Here’s the deal. You simply cannot A/B test effectively without a sound understanding of A/B testing statistics.
And while there has been a lot of exceptional content written on AB testing statistics, I’ve found that most of these articles are either overly simplistic or they get very complex without anchoring each concept to a bigger picture.
Today, I’m going to explain the statistics of AB testing within a linear, easy-to-follow narrative. It will cover everything you need to use AB testing software effectively.
You might have been told that plugging a few numbers into a statistical significance calculator is enough to validate a test. Or perhaps you see the green “test is significant” checkmark popup on your testing dashboard and immediately begin preparing the success reports for your boss.
In other words, you might know just enough about split testing statistics to dupe yourself into making major errors, and that’s exactly what I’m hoping to save you from today.
Here’s my best attempt at making statistics intuitive.
This post is part of the Conversion Short Course. Signing up on the right earn points for reading valuable articles and getting prizes.
Why Statistics Are So Important To A/B Testing
The first question that has to be asked is “Why are statistics important to AB testing?”
The answer to that questions is that AB testing is inherently a statistics-based process. The two are inseparable from each other.
An AB test is an example of statistical hypothesis testing, a process whereby a hypothesis is made about the relationship between two data sets and those data sets are then compared against each other to determine if there is a statistically significant relationship or not.
To put this in more practical terms, a prediction is made that Page Variation #B will perform better than Page Variation #A, and then data sets from both pages are observed and compared to determine if Page Variation #B is a statistically significant improvement over Page Variation #A.
This process is an example of statistical hypothesis testing.
But that’s not the whole story. The point of AB testing has absolutely nothing to do with how variations #A or #B perform. We don’t care about that.
What we care about is how our page will ultimately perform with our entire audience.

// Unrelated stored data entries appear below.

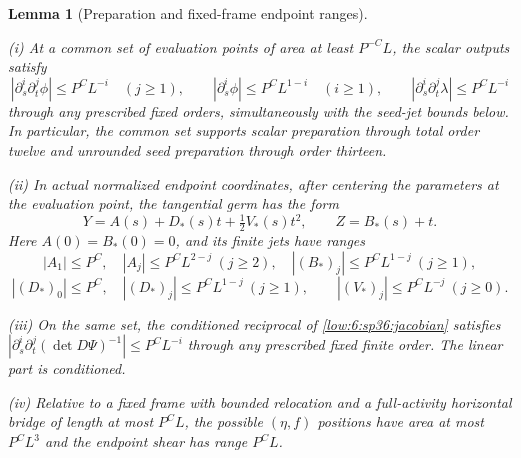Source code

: \documentclass[11pt]{amsart}
\newtheorem{lemma}[theorem]{Lemma}
\theoremstyle{definition}
\theoremstyle{remark}
\numberwithin{equation}{section}
\begin{document}
\begin{lemma}[Preparation and fixed-frame endpoint ranges]\label{low:6:sp36:preparation}

\noindent\textup{(i)} At a common set of evaluation points of area at least $P^{-C}L$, the scalar outputs satisfy
\[
|\partial_s^i\partial_t^j\phi|\le P^CL^{-i}\quad(j\ge1),\qquad |\partial_s^i\phi|\le P^CL^{1-i}\quad(i\ge1),\qquad |\partial_s^i\partial_t^j\lambda|\le P^CL^{-i}
\]
through any prescribed fixed orders, simultaneously with the seed-jet bounds below. In particular, the common set supports scalar preparation through total order twelve and unrounded seed preparation through order thirteen.

\noindent\textup{(ii)} In actual normalized endpoint coordinates, after centering the parameters at the evaluation point, the tangential germ has the form
\[
Y=A(s)+D_*(s)t+\tfrac12V_*(s)t^2,\qquad Z=B_*(s)+t.
\]
Here $A(0)=B_*(0)=0$, and its finite jets have ranges
\[
|A_1|\le P^C,\quad |A_j|\le P^CL^{2-j}\ (j\ge2),\quad |(B_*)_j|\le P^CL^{1-j}\ (j\ge1),
\]
\[
|(D_*)_0|\le P^C,\quad |(D_*)_j|\le P^CL^{1-j}\ (j\ge1),\qquad |(V_*)_j|\le P^CL^{-j}\ (j\ge0).
\]

\noindent\textup{(iii)} On the same set, the conditioned reciprocal of \eqref{low:6:sp36:jacobian} satisfies $|\partial_s^i\partial_t^j(\det D\Psi)^{-1}|\le P^CL^{-i}$ through any prescribed fixed finite order. The linear part is conditioned.

\noindent\textup{(iv)} Relative to a fixed frame with bounded relocation and a full-activity horizontal bridge of length at most $P^CL$, the possible $(\eta,f)$ positions have area at most $P^CL^3$ and the endpoint shear has range $P^CL$.
\end{lemma}
\end{document}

And from this birdseye view, the answer to our original question is that statistical analysis is our best tool for predicting outcomes we don’t know using information we do know.
For example, we have no way of knowing with 100% accuracy how the next 100,000 people who visit our website will behave. That is information we cannot know today, and if we were to wait o until those 100,000 people visited our site, it would be too late to optimize their experience.
What we can do is observe the next 1,000 people who visit our site and then use statistical analysis to predict how the following 99,000 will behave.
If we set things up properly, we can make that prediction with incredible accuracy, which allows us to optimize how we interact with those 99,000 visitors. This is why AB testing can be so valuable to businesses.
In short, statistical analysis allows us to use information we know to predict outcomes we don’t know with a reasonable level of accuracy.
The Complexities Of Sampling Simplified
That seems fairly straightforward, so where does it get complicated?
The complexities arrive in all the ways a given “sample” can inaccurately represent the overall “population”, and all the things we have to do to ensure that our sample can accurately represent the population.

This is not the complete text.